Its $9.95 for all users. I just signed up for it. Load YTTV, go to membership up top "The $ icon" and it should be the first option. I did it because it also lets you stream unlimited streams, and I also plan to get the sports package this fall for football, and why not.


----------



## compnurd (Apr 23, 2007)

Davenlr said:


> Its $9.95 for all users. I just signed up for it. Load YTTV, go to membership up top "The $ icon" and it should be the first option. I did it because it also lets you stream unlimited streams, and I also plan to get the sports package this fall for football, and why not.


It's only 9.99 for a year. Everyone is a new user to the package right now Then it goes to 19.99


----------



## codespy (Mar 30, 2006)

b4pjoe said:


> AT&T execs will be foaming at the mouth thinking they could have added $20 to their users monthly bill.


Yea no kidding, although they would've had one less sub in me had they gone that direction.

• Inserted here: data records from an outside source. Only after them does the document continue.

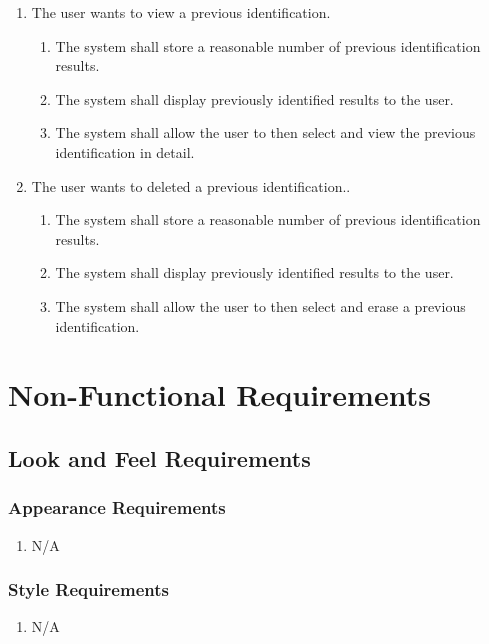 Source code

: \documentclass[]{article}
\begin{document}
\begin{enumerate}[{VP}1.]
\begin{enumerate}[{BE1}.1]
		\item The user wants to view a previous identification.
		\begin{enumerate}
			\item The system shall store a reasonable number of previous identification results.
			\item The system shall display previously identified results to the user.
			\item The system shall allow the user to then select and view the previous identification in detail.
		\end{enumerate}
		\item The user wants to deleted a previous identification..
		\begin{enumerate}
			\item The system shall store a reasonable number of previous identification results.
			\item The system shall display previously identified results to the user.
			\item The system shall allow the user to then select and erase a previous identification.

		\end{enumerate}
	\end{enumerate}
	
\end{enumerate}


\newpage
\section{Non-Functional Requirements}
\label{sec:non-functional_requirements}
\subsection{Look and Feel Requirements}
\label{sub:look_and_feel_requirements}

\subsubsection{Appearance Requirements}
\label{ssub:appearance_requirements}
\begin{enumerate}[{LF}1. ]
	\item N/A
\end{enumerate}

\subsubsection{Style Requirements}
\label{ssub:style_requirements}
\begin{enumerate}[{LF}1. ]
\item N/A
\end{enumerate}
\end{document}
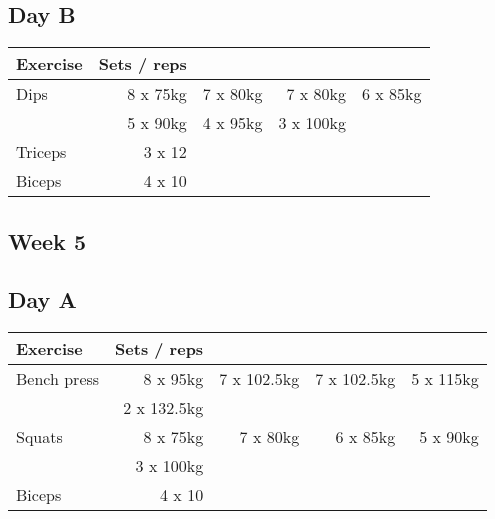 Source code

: \documentclass[12pt, a4paper]{article}%
\begin{document}
  \subsection*{\hspace{0.5em} Day B }


  \begin{tabular}{l|rrrr}
  \hspace{0.75em} \textbf{Exercise} & \textbf{Sets / reps} \\ \hline

            \hspace{0.75em} Dips
            & 8 x 75kg
            & 7 x 80kg
            & 7 x 80kg
            & 6 x 85kg
            \\


            \hspace{0.75em}
            & 5 x 90kg
            & 4 x 95kg
            & 3 x 100kg
            & 
            \\


   \hspace{0.75em} Triceps & 3 x 12 \\
   \hspace{0.75em} Biceps & 4 x 10 \\
  \end{tabular}

 \subsection*{\hspace{0.25em} Week 5 }
  \subsection*{\hspace{0.5em} Day A }


  \begin{tabular}{l|rrrr}
  \hspace{0.75em} \textbf{Exercise} & \textbf{Sets / reps} \\ \hline

            \hspace{0.75em} Bench press
            & 8 x 95kg
            & 7 x 102.5kg
            & 7 x 102.5kg
            & 5 x 115kg
            \\


            \hspace{0.75em}
            & 2 x 132.5kg
            & 
            & 
            & 
            \\


            \hspace{0.75em} Squats
            & 8 x 75kg
            & 7 x 80kg
            & 6 x 85kg
            & 5 x 90kg
            \\


            \hspace{0.75em}
            & 3 x 100kg
            & 
            & 
            & 
            \\


   \hspace{0.75em} Biceps & 4 x 10 \\
  \end{tabular}
\end{document}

And if they did charge, it still wouldn't be worth it even though DirecTV linked MA accounts to Cinema on Genies. That is often overlooked benefit to 4K on DirecTV with internet connection. Just saying.


----------



## wmb (Dec 18, 2008)

compnurd said:


> It's only 9.99 for a year. Everyone is a new user to the package right now Then it goes to 19.99


That's $9.99 per month for a year. After that, it's the $19.99 per month.

I'd pay $9.99 for a year, but not $ $119.88 for the year.

Sent from my iPhone using Tapatalk


----------



## compnurd (Apr 23, 2007)

wmb said:


> That's $9.99 per month for a year. After that, it's the $19.99 per month.
> 
> I'd pay $9.99 for a year, but not $ $119.88 for the year.
> 
> Sent from my iPhone using Tapatalk


I think he understood what I meant


----------



## compnurd (Apr 23, 2007)

codespy said:


> Yea no kidding, although they would've had one less sub in me had they gone that direction.
> 
> And if they did charge, it still wouldn't be worth it even though DirecTV linked MA accounts to Cinema on Genies. That is often overlooked benefit to 4K on DirecTV with internet connection. Just saying.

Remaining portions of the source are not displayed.